Listed entries:
◆ ◆ ◆ ◆
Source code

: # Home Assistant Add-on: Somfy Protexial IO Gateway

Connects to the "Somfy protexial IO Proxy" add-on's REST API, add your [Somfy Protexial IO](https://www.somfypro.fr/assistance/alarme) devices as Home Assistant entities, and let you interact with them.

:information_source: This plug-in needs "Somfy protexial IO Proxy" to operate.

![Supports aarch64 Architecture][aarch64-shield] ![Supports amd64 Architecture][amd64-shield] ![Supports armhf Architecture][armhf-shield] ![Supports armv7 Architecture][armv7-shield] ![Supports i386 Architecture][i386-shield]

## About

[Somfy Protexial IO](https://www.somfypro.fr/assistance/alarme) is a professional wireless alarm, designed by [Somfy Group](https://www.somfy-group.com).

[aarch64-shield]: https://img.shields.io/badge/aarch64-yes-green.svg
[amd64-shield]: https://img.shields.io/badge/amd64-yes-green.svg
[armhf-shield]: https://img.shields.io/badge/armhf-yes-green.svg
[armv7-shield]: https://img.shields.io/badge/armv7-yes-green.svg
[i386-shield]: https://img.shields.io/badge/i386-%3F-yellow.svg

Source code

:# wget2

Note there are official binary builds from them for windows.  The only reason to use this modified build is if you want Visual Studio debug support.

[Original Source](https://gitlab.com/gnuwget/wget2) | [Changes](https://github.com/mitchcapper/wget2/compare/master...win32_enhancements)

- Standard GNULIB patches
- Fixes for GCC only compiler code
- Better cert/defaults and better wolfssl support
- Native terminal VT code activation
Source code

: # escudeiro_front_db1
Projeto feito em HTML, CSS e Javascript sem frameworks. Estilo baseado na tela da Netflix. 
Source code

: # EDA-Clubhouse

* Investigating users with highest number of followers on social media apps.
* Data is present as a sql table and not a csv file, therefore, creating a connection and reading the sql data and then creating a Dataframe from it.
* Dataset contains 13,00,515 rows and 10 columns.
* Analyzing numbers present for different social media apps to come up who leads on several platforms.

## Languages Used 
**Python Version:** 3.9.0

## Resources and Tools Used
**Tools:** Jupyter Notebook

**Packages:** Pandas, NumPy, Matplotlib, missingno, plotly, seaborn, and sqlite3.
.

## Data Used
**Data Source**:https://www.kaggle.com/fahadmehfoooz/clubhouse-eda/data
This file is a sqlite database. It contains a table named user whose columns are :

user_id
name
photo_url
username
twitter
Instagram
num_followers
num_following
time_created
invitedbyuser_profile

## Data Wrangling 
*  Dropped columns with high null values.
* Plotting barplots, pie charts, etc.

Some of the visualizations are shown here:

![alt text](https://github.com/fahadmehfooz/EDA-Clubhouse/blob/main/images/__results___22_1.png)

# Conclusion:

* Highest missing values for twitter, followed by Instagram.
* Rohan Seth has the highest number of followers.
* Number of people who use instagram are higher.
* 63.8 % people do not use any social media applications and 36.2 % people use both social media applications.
◆ ◆ ◆ ◆
Task description: Find the lines of the listing that contain the string "them" and give how many there are, with no other words.

Response to the exercise: 2